## How to complete this task
Filter the data below, keeping only lines that contain "these".

*** Stored data Section Begins ***

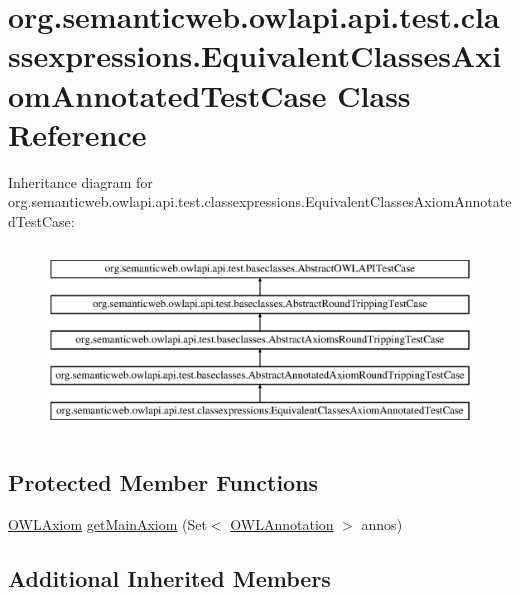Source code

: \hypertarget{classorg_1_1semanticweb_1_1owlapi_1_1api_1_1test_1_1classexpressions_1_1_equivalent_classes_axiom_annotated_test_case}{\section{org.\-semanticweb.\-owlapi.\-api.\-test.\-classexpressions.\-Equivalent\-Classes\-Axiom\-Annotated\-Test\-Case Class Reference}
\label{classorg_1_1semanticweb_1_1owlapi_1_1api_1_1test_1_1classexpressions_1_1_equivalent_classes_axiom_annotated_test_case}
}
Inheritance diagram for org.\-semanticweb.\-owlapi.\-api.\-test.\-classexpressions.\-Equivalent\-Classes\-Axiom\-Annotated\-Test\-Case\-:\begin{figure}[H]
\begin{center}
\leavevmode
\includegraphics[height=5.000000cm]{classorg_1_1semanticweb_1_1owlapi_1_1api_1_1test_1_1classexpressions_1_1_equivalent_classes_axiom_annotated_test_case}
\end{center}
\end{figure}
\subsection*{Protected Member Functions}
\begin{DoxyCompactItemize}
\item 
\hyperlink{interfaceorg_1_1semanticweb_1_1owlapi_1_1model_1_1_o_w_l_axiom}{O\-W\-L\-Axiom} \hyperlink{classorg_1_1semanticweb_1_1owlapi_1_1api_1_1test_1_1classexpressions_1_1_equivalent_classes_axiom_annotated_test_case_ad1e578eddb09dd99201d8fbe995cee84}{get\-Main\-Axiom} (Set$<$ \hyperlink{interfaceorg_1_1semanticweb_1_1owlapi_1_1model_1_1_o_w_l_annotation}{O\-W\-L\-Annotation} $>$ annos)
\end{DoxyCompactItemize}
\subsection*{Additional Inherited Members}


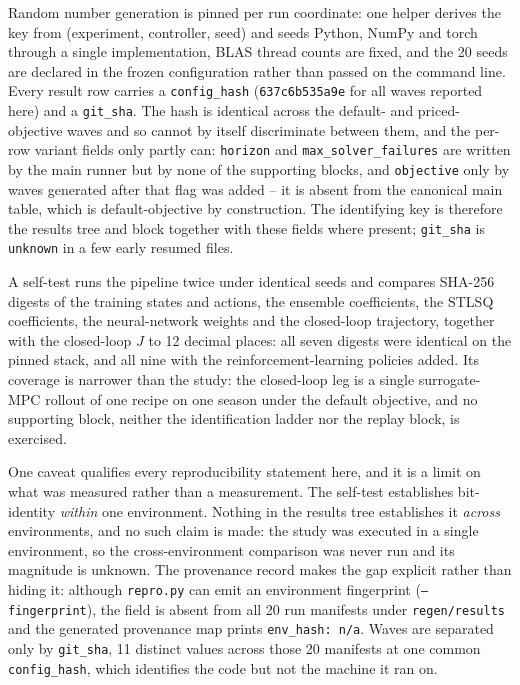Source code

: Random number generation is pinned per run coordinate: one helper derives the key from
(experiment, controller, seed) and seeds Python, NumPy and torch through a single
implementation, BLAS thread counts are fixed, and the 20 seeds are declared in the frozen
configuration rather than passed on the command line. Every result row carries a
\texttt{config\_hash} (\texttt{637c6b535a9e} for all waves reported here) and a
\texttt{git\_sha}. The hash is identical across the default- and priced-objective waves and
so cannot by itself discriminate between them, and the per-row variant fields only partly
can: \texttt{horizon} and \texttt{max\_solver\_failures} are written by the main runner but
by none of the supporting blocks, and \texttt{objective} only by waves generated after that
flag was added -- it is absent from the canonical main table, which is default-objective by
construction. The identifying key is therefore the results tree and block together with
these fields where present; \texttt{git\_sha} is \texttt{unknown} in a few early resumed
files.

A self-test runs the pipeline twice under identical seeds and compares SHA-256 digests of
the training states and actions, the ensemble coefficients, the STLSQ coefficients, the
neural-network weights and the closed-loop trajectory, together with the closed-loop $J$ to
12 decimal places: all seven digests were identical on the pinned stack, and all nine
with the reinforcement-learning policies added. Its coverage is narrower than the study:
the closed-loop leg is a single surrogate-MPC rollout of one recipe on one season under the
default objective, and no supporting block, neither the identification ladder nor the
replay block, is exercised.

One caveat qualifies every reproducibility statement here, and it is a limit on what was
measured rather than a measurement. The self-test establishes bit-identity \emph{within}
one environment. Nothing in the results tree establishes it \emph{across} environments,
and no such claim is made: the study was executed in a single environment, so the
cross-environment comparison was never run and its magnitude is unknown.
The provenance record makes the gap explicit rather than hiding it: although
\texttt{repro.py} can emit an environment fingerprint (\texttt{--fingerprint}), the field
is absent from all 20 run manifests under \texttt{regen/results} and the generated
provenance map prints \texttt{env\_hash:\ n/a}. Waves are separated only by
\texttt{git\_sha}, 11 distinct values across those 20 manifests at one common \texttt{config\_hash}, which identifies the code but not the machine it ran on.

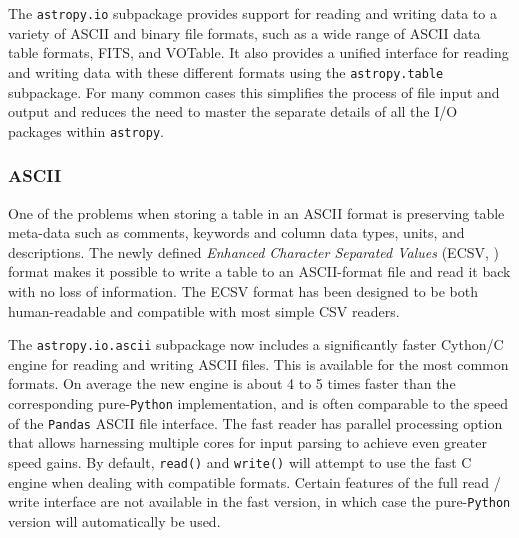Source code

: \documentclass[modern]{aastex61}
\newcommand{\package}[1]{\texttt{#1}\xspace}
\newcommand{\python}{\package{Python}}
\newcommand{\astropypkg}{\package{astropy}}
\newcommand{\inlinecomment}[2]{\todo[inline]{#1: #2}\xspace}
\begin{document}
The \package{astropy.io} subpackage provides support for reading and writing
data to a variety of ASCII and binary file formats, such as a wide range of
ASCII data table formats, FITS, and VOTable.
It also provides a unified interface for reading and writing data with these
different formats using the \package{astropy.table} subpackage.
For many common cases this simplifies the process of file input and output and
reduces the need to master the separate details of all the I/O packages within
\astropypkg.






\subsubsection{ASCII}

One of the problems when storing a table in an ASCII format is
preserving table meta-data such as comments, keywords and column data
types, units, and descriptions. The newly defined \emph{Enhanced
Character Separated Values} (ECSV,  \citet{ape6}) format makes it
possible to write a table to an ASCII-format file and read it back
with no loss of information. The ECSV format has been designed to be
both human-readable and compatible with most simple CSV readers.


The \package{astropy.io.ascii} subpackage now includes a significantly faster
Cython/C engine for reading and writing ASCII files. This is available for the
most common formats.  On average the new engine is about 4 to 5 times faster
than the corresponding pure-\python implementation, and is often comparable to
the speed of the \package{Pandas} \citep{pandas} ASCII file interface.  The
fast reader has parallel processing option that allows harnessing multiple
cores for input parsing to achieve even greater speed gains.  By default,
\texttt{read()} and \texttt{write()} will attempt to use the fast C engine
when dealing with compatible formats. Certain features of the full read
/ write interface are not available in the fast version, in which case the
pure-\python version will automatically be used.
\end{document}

*** Stored data Section Ends ***

## Answer for the task
these fields where present; \texttt{git\_sha} is \texttt{unknown} in a few early resumed
It also provides a unified interface for reading and writing data with these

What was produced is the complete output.